A party to a contract may be held liable for failing to disclose certain types of information in some situations. These are referred to as non-disclosure violations.
This concept is different from non-disclosure agreements, which are language included in contracts that prohibit the parties from disclosing confidential information. In many states, courts will likely hold that, in the course of negotiating a contract, there is a duty for one party who is aware of a defect or a harmful condition to disclose this information to the other party under the following circumstances:
- The defect or harmful condition is clearly unknown to the other party; and
- The defect or harmful condition is of a type that the other party would not be likely to discover or inquire about.
Failing to disclose material which is relevant and important may rise to the level of fraud by non-disclosure in certain cases. To prove fraud by non-disclosure, a plaintiff must prove:
- The defendant failed to disclose or concealed certain facts to the plaintiff;
- The defendant had a duty to disclose the facts to the plaintiff. For example, if the defendant was a fiduciary or had created a false impression;
- The undisclosed facts were material, or, in other words, were relevant and important to the subject of the contract;
- The defendant knew that the:
- plaintiff was ignorant of the facts,
- plaintiff did not have an equal opportunity to discover the facts;
- The defendant was intentionally silent but had a duty to inform;
- The defendant intended to induce the plaintiff to refrain from acting or to take an action by failing to disclose the fact or facts;
- The plaintiff relied on the defendant’s non-disclosure; and
- The plaintiff, as a result of acting without knowledge of the undisclosed fact or facts, suffered a loss or injury.
What are the Consequences of Non-disclosure Violations in a Contract Claim?
A non-disclosure violation in a contract claim may lead to legal consequences for the party that failed to disclose facts related to the subject of the contract. They may be required to pay damages for losses which resulted from the non-disclosure.
In certain cases, especially those involving fraud, the contract may be rescinded, or treated as if it never occurred. The injured party, however, may still have a right to out-of-pocket damages.
A plaintiff who successfully proves fraud by non-disclosure may be able to recover money damages for the following:
- Out-of-pocket damages: The difference between the amount that was actually paid for the item of value that was the subject of the contract and the actual value of the item that was received;
- Benefit-of-the-bargain damages: Damages that are equal to what the plaintiff would have received, including profits, if the contract had been fully performed as promised;
- Damages for injury to personal property or personal injury: These may be awarded if the non-disclosure resulted in damage to property or injury to people; and
- Exemplary damages: Also referred to as punitive damages. These damages are intended to punish a defendant for egregious or outrageous behavior.
The exact amount and type of damages a party can recover will depend upon the laws in the jurisdiction or state where the case is located.
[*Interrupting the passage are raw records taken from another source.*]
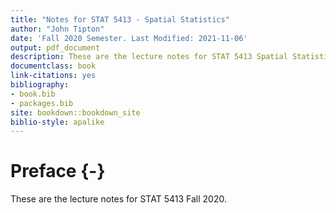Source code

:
 ```yaml
--- 
title: "Notes for STAT 5413 - Spatial Statistics"
author: "John Tipton"
date: 'Fall 2020 Semester. Last Modified: 2021-11-06'
output: pdf_document
description: These are the lecture notes for STAT 5413 Spatial Statistics
documentclass: book
link-citations: yes
bibliography:
- book.bib
- packages.bib
site: bookdown::bookdown_site
biblio-style: apalike
---
```




# Preface {-}

These are the lecture notes for STAT 5413 Fall 2020.

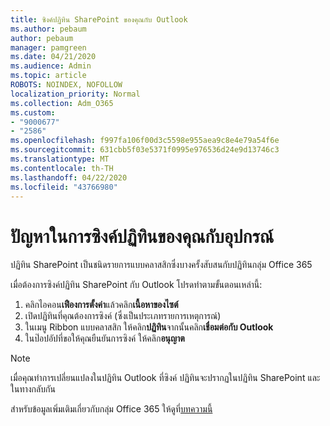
 ```yaml
---
title: ซิงค์ปฏิทิน SharePoint ของคุณกับ Outlook
ms.author: pebaum
author: pebaum
manager: pamgreen
ms.date: 04/21/2020
ms.audience: Admin
ms.topic: article
ROBOTS: NOINDEX, NOFOLLOW
localization_priority: Normal
ms.collection: Adm_O365
ms.custom:
- "9000677"
- "2586"
ms.openlocfilehash: f997fa106f00d3c5598e955aea9c8e4e79a54f6e
ms.sourcegitcommit: 631cbb5f03e5371f0995e976536d24e9d13746c3
ms.translationtype: MT
ms.contentlocale: th-TH
ms.lasthandoff: 04/22/2020
ms.locfileid: "43766980"
---
```

# <a name="issues-synchronizing-your-calendar-to-devices"></a>ปัญหาในการซิงค์ปฏิทินของคุณกับอุปกรณ์

ปฏิทิน SharePoint เป็นชนิดรายการแบบคลาสสิกซึ่งบางครั้งสับสนกับปฏิทินกลุ่ม Office 365

เมื่อต้องการซิงค์ปฏิทิน SharePoint กับ Outlook โปรดทําตามขั้นตอนเหล่านี้:

1. คลิกไอคอน**เฟืองการตั้งค่า**แล้วคลิก**เนื้อหาของไซต์**
2. เปิดปฏิทินที่คุณต้องการซิงค์ (ซึ่งเป็นประเภทรายการเหตุการณ์)
3. ในเมนู Ribbon แบบคลาสสิก ให้คลิก**ปฏิทิน**จากนั้นคลิก**เชื่อมต่อกับ Outlook**
4. ในป๊อปอัปที่ขอให้คุณยืนยันการซิงค์ ให้คลิก**อนุญาต**

>[!Note]
> เมื่อคุณทําการเปลี่ยนแปลงในปฏิทิน Outlook ที่ซิงค์ ปฏิทินจะปรากฏในปฏิทิน SharePoint และในทางกลับกัน

สําหรับข้อมูลเพิ่มเติมเกี่ยวกับกลุ่ม Office 365 ให้ดูที่[บทความนี้](https://support.office.com/article/Learn-about-Office-365-groups-b565caa1-5c40-40ef-9915-60fdb2d97fa2)
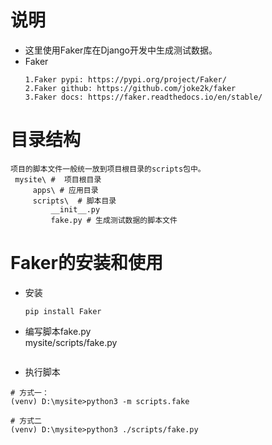 # 说明
- 这里使用Faker库在Django开发中生成测试数据。
- Faker
  ``` 
  1.Faker pypi: https://pypi.org/project/Faker/
  2.Faker github: https://github.com/joke2k/faker
  3.Faker docs: https://faker.readthedocs.io/en/stable/
  ```
# 目录结构
   ``` 
   项目的脚本文件一般统一放到项目根目录的scripts包中。
    mysite\ #  项目根目录
        apps\ # 应用目录
        scripts\  # 脚本目录
            __init__.py
            fake.py # 生成测试数据的脚本文件
   ```
# Faker的安装和使用
  - 安装
    ``` 
    pip install Faker
    ```
  - 编写脚本fake.py
    <br/>mysite/scripts/fake.py
    ``` 
    ```
  - 执行脚本
  ``` 
  # 方式一：
  (venv) D:\mysite>python3 -m scripts.fake
  
  # 方式二
  (venv) D:\mysite>python3 ./scripts/fake.py
  ```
Should I Contact a Lawyer about Misrepresentation and Non-disclosure Contract Issues?
Misrepresentation and non-disclosure claims may be complex. If you have discovered that another party in your contract misrepresented information or facts, it may be helpful to consult with a contract lawyer.
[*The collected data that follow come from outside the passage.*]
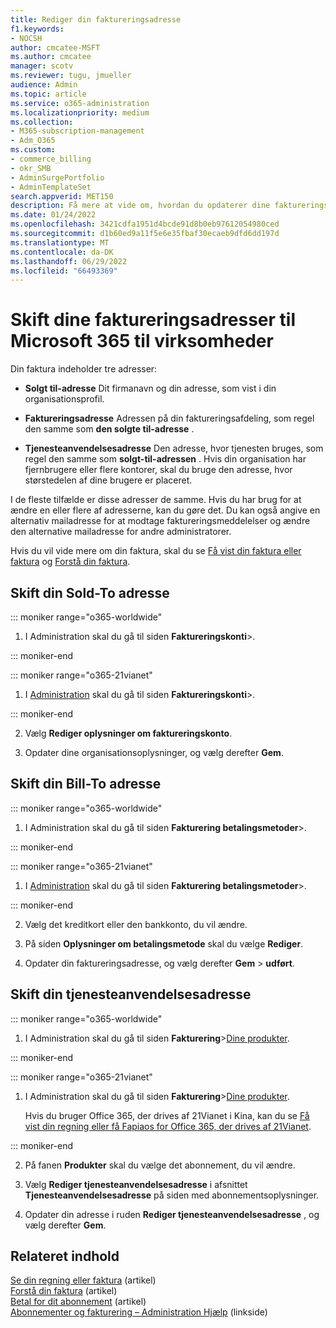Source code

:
 ```yaml
---
title: Rediger din faktureringsadresse
f1.keywords:
- NOCSH
author: cmcatee-MSFT
ms.author: cmcatee
manager: scotv
ms.reviewer: tugu, jmueller
audience: Admin
ms.topic: article
ms.service: o365-administration
ms.localizationpriority: medium
ms.collection:
- M365-subscription-management
- Adm_O365
ms.custom:
- commerce_billing
- okr_SMB
- AdminSurgePortfolio
- AdminTemplateSet
search.appverid: MET150
description: Få mere at vide om, hvordan du opdaterer dine faktureringsadresser eller den mailadresse, der bruges til at modtage faktureringsmeddelelser for Microsoft 365 til virksomheder.
ms.date: 01/24/2022
ms.openlocfilehash: 3421cdfa1951d4bcde91d8b0eb97612054980ced
ms.sourcegitcommit: d1b60ed9a11f5e6e35fbaf30ecaeb9dfd6dd197d
ms.translationtype: MT
ms.contentlocale: da-DK
ms.lasthandoff: 06/29/2022
ms.locfileid: "66493369"
---
```

# <a name="change-your-microsoft-365-for-business-billing-addresses"></a>Skift dine faktureringsadresser til Microsoft 365 til virksomheder

Din faktura indeholder tre adresser:
  
- **Solgt til-adresse** Dit firmanavn og din adresse, som vist i din organisationsprofil.

- **Faktureringsadresse** Adressen på din faktureringsafdeling, som regel den samme som **den solgte til-adresse** .

- **Tjenesteanvendelsesadresse** Den adresse, hvor tjenesten bruges, som regel den samme som **solgt-til-adressen** . Hvis din organisation har fjernbrugere eller flere kontorer, skal du bruge den adresse, hvor størstedelen af dine brugere er placeret.

I de fleste tilfælde er disse adresser de samme. Hvis du har brug for at ændre en eller flere af adresserne, kan du gøre det. Du kan også angive en alternativ mailadresse for at modtage faktureringsmeddelelser og ændre den alternative mailadresse for andre administratorer.

Hvis du vil vide mere om din faktura, skal du se [Få vist din faktura eller faktura](view-your-bill-or-invoice.md) og [Forstå din faktura](understand-your-invoice2.md).

## <a name="change-your-sold-to-address"></a>Skift din Sold-To adresse

::: moniker range="o365-worldwide"

1. I Administration skal du gå til siden **Faktureringskonti**\>.<a href="https://go.microsoft.com/fwlink/p/?linkid=2084771" target="_blank"></a>

::: moniker-end

::: moniker range="o365-21vianet"

1. I <a href="https://go.microsoft.com/fwlink/p/?linkid=850627" target="_blank">Administration</a> skal du gå til siden **Faktureringskonti**>.

::: moniker-end

2. Vælg **Rediger oplysninger om faktureringskonto**.

3. Opdater dine organisationsoplysninger, og vælg derefter **Gem**.
  
## <a name="change-your-bill-to-address"></a>Skift din Bill-To adresse

::: moniker range="o365-worldwide"

1. I Administration skal du gå til siden **Fakturering betalingsmetoder**\>.<a href="https://go.microsoft.com/fwlink/p/?linkid=2018806" target="_blank"></a>

::: moniker-end

::: moniker range="o365-21vianet"

1. I <a href="https://go.microsoft.com/fwlink/p/?linkid=850627" target="_blank">Administration</a> skal du gå til siden **Fakturering betalingsmetoder**>.

::: moniker-end

2. Vælg det kreditkort eller den bankkonto, du vil ændre.

3. På siden **Oplysninger om betalingsmetode** skal du vælge **Rediger**.

4. Opdater din faktureringsadresse, og vælg derefter **Gem** \> **udført**.

## <a name="change-your-service-usage-address"></a>Skift din tjenesteanvendelsesadresse

::: moniker range="o365-worldwide"

1. I Administration skal du gå til siden **Fakturering**\><a href="https://go.microsoft.com/fwlink/p/?linkid=842054" target="_blank">Dine produkter</a>.

::: moniker-end

::: moniker range="o365-21vianet"

1. I Administration skal du gå til siden **Fakturering**\><a href="https://go.microsoft.com/fwlink/p/?linkid=850626" target="_blank">Dine produkter</a>.

    Hvis du bruger Office 365, der drives af 21Vianet i Kina, kan du se [Få vist din regning eller få Fapiaos for Office 365, der drives af 21Vianet](../../admin/services-in-china/view-your-bill-or-get-a-fapiao.md).

::: moniker-end

2. På fanen **Produkter** skal du vælge det abonnement, du vil ændre.

3. Vælg **Rediger tjenesteanvendelsesadresse** i afsnittet **Tjenesteanvendelsesadresse** på siden med abonnementsoplysninger.

4. Opdater din adresse i ruden **Rediger tjenesteanvendelsesadresse** , og vælg derefter **Gem**.


## <a name="related-content"></a>Relateret indhold

[Se din regning eller faktura](view-your-bill-or-invoice.md) (artikel)\
[Forstå din faktura](understand-your-invoice2.md) (artikel)\
[Betal for dit abonnement](pay-for-your-subscription.md) (artikel)\
[Abonnementer og fakturering – Administration Hjælp](../index.yml) (linkside)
Your lawyer can review your case, advise you of the laws in your state, and the possible remedies which may be available to you. Having an attorney present your case in court will provide you with the best chance at recovery for your losses related to the contract.
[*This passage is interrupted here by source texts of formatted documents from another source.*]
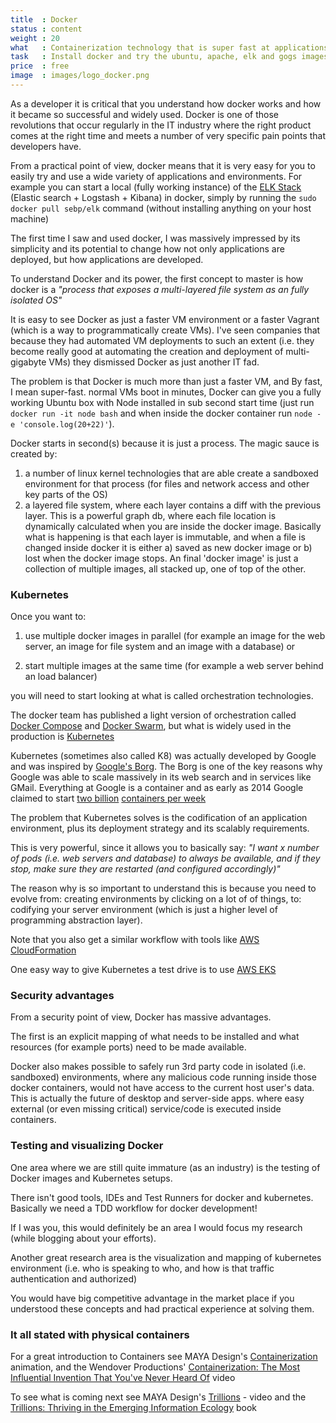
 ```yaml
---
title  : Docker
status : content
weight : 20
what   : Containerization technology that is super fast at applications or micro-services execution
task   : Install docker and try the ubuntu, apache, elk and gogs images 
price  : free
image  : images/logo_docker.png
---
```


As a developer it is critical that you understand how docker works and how it became so successful and widely used. Docker is one of those revolutions that occur regularly in the IT industry where the right product comes at the right time and meets a number of very specific pain points that developers have.

From a practical point of view, docker means that it is very easy for you to easily try and use a wide variety of applications and environments. For example you can start a local (fully working instance) of the [ELK Stack](https://www.elastic.co/elk-stack) (Elastic search + Logstash + Kibana) in docker, simply by running the `sudo docker pull sebp/elk` command (without installing anything on your host machine)

The first time I saw and used docker, I was massively impressed by its simplicity and its potential to change how not only applications are deployed, but how applications are developed.

To understand Docker and its power, the first concept to master is how docker is a _"process that exposes a multi-layered file system as an fully isolated OS"_

It is easy to see Docker as just a faster VM environment or a faster Vagrant (which is a way to programmatically create VMs). I've seen companies that because they had automated VM deployments to such an extent (i.e. they become really good at automating the creation and deployment of multi-gigabyte VMs) they dismissed Docker as just another IT fad.

The problem is that Docker is much more than just a faster VM, and By fast, I mean super-fast. normal VMs boot in minutes, Docker can give you a fully working Ubuntu box with Node installed in sub second start time (just run `docker run -it node bash` and when inside the docker container run `node -e 'console.log(20+22)'`).

Docker starts in second(s) because it is just a process. The magic sauce is created by:

1. a number of linux kernel technologies that are able create a sandboxed environment for that process (for files and network access and other key parts of the OS)
2. a layered file system, where each layer contains a diff with the previous layer. This is a powerful graph db, where each file location is dynamically calculated when you are inside the docker image. Basically what is happening is that each layer is immutable, and when a file is changed inside docker it is either a) saved as new docker image or b) lost when the docker image stops. An final 'docker image' is just a collection of multiple images, all stacked up, one of top of the other. 
 

### Kubernetes

Once you want to:

1. use multiple docker images in parallel (for example an image for the web server, an image for file system and an image with a database) or 

2. start multiple images at the same time (for example a web server behind an load balancer) 

you will need to start looking at what is called orchestration technologies.

The docker team has published a light version of orchestration called [Docker Compose](https://docs.docker.com/compose/) and [Docker Swarm](https://docs.docker.com/engine/swarm/), but what is widely used in the production is [Kubernetes](https://en.wikipedia.org/wiki/Kubernetes)

Kubernetes (sometimes also called K8) was actually developed by Google and was inspired by [Google's Borg](https://ai.google/research/pubs/pub43438). The Borg is one of the key reasons why Google was able to scale massively in its web search and in services like GMail. Everything at Google is a container and as early as 2014 Google claimed to start [two billion](https://www.theregister.co.uk/2014/05/23/google_containerization_two_billion/) [containers per week](https://cloud.google.com/containers/)

The problem that Kubernetes solves is the codification of an application environment, plus its deployment strategy and its scalably requirements. 

This is very powerful, since it allows you to basically say: _"I want x number of pods (i.e. web servers and database) to always be available, and if they stop, make sure they are restarted (and configured accordingly)"_

The reason why is so important to understand this is because you need to evolve from: creating environments by clicking on a lot of of things, to: codifying your server environment (which is just a higher level of programming abstraction layer). 

Note that you also get a similar workflow with tools like [AWS CloudFormation](https://aws.amazon.com/cloudformation/) 

One easy way to give Kubernetes a test drive is to use [AWS EKS](https://aws.amazon.com/eks/)

### Security advantages

From a security point of view, Docker has massive advantages. 

The first is an explicit mapping of what needs to be installed and what resources (for example ports) need to be made available.

Docker also makes possible to safely run 3rd party code in isolated (i.e. sandboxed) environments, where any malicious code running inside those docker containers, would not have access to the current host user's data. This is actually the future of desktop and server-side apps. where easy external (or even missing critical) service/code is executed inside containers.

### Testing and visualizing Docker

One area where we are still quite immature (as an industry) is the testing of Docker images and Kubernetes setups.

There isn't good tools, IDEs and Test Runners for docker and kubernetes. Basically we need a TDD workflow for docker development!

If I was you, this would definitely be an area I would focus my research (while blogging about your efforts). 

Another great research area is the visualization and mapping of kubernetes environment (i.e. who is speaking to who, and how is that traffic authentication and authorized)

You would have big competitive advantage in the market place if you understood these concepts and had practical experience at solving them.

### It all stated with physical containers

For a great introduction to Containers see MAYA Design's [Containerization](https://vimeo.com/49392667) animation, and the Wendover Productions' [Containerization: The Most Influential Invention That You've Never Heard Of](https://www.youtube.com/watch?v=F-ZskaqBshs) video

To see what is coming next see MAYA Design's [Trillions](https://vimeo.com/7395079) - video and the [Trillions: Thriving in the Emerging Information Ecology](https://www.amazon.co.uk/Trillions-Thriving-Emerging-Information-Ecology/dp/1118176073) book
If you have been accused of misrepresentation or non-disclosure related to a contract, it may be helpful to have an attorney assisting with your defense. Your attorney can advise you of the laws in your state, represent you in court, and help ensure your rights are protected.
In addition, your lawyer can assist during negotiations, if it is possible for the parties to come to an agreement regarding the amount of damages which will be paid.